Season trends in the forex market and elsewhere in December

Season trends in the forex market and elsewhere in December

November largely followed the seasonal script that I laid out at the start of the month until omicron upended everything. Stocks hit record highs, the yen was soft, oil slipped and the loonie struggled. They were all great trades until the fundamentals (and fear) took over.

That's not going to change in December as we play a 50/50 game of chicken with omicron.

All else equal though and here are the seasonal trends for December.

1) Gold back to life

At the start of November I wrote that gold traders should look to buy a dip in mid-to-late November. Well, here we are with gold at the lowest since November 1. Note that gold is holding the November low so far. That's a a good sign and a spot to manage risk.

Gold

I don't think anyone can rule out a gold rout on an omicon risk rout but there's also a pretty good chance this simply leads to lower rates for longer and more fiscal spending -- both gold tailwinds. The Jan-Feb period is extremely strong seasonally for gold.

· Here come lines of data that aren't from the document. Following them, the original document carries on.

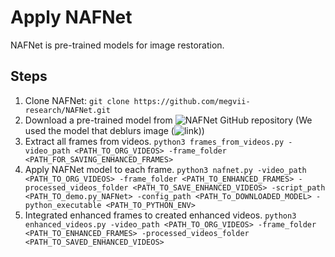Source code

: # Apply NAFNet
NAFNet is pre-trained models for image restoration.
## Steps
1. Clone NAFNet:
   ```git clone https://github.com/megvii-research/NAFNet.git ```
3. Download a pre-trained model from ![NAFNet GitHub repository](https://github.com/megvii-research/NAFNet/tree/main) (We used the model that deblurs image (![link](https://github.com/megvii-research/NAFNet/tree/main#:~:text=demo/denoise_img.png-,Image%20Deblur%3A,-python%20basicsr/demo)))
4. Extract all frames from videos.
   ```python3 frames_from_videos.py -video_path <PATH_TO_ORG_VIDEOS> -frame_folder <PATH_FOR_SAVING_ENHANCED_FRAMES>```
5. Apply NAFNet model to each frame.
   ```python3 nafnet.py -video_path <PATH_TO_ORG_VIDEOS> -frame_folder <PATH_TO_ENHANCED_FRAMES> -processed_videos_folder <PATH_TO_SAVE_ENHANCED_VIDEOS> -script_path <PATH_TO_demo.py_NAFNet> -config_path <PATH_To_DOWNLOADED_MODEL> -python_executable <PATH_TO_PYTHON_ENV>```
6. Integrated enhanced frames to created enhanced videos.
 ```python3 enhanced_videos.py -video_path <PATH_TO_ORG_VIDEOS> -frame_folder <PATH_TO_ENHANCED_FRAMES> -processed_videos_folder <PATH_TO_SAVED_ENHANCED_VIDEOS>```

2) Stocks moderately positive

The (forgotten?) rout in 2018 skews the averages a bit but the S&P 500 has risen by an average of 0.55% in December since 2000, which makes it the sixth best month. That's not quite the Santa-Claus rally we're often fed. Notably though, it's risen in 14 of 20 years. The Nikkei and FTSE 100 tend to do a bit better than the US.

3) Dollar weakness

Powell surprised the market today and gave life to the dollar but that move has surprisingly faded. Perhaps that's a sign of month end flows or a taste of what's to come for repatriation flows. The dollar index has declined in four straight years in December and it's the worst month for DXY over the past 20 years.

4) Euro strength

This isn't a surprise given the DXY weakness but December is easily the best month for the euro. The technicals and fundamentals aren't great but hopefully Europe has better covid news by year end -- that could be a catalyst. The average gain since 2000 is 1.53%.

5) Natural gas declines

The months of Dec, Jan and Feb are poor for natural gas as the market seems to go into every winter fearing cold and then breathing a sigh of relief when it doesn't come. Today, Henry Hub gas broke through some support levels so that lines up. At the same time, there's emerging talk of cold weather hitting the US in mid-December.

December seasonals

The flip side of the energy trade is that a great seasonal period for oil begins in January so buying a dip in crude is a worthwhile strategy, especially if OPEC decides to chip in with some help.

6) Kiwi craze

December is by far the best month of the year for the NZD/USD trade over the past two decades with an average gain of 1.86%. Obviously much hangs on omicron but the seasonals are strong. Technically, we haven't seen a close below the August lows yet and that's about the best thing I can say.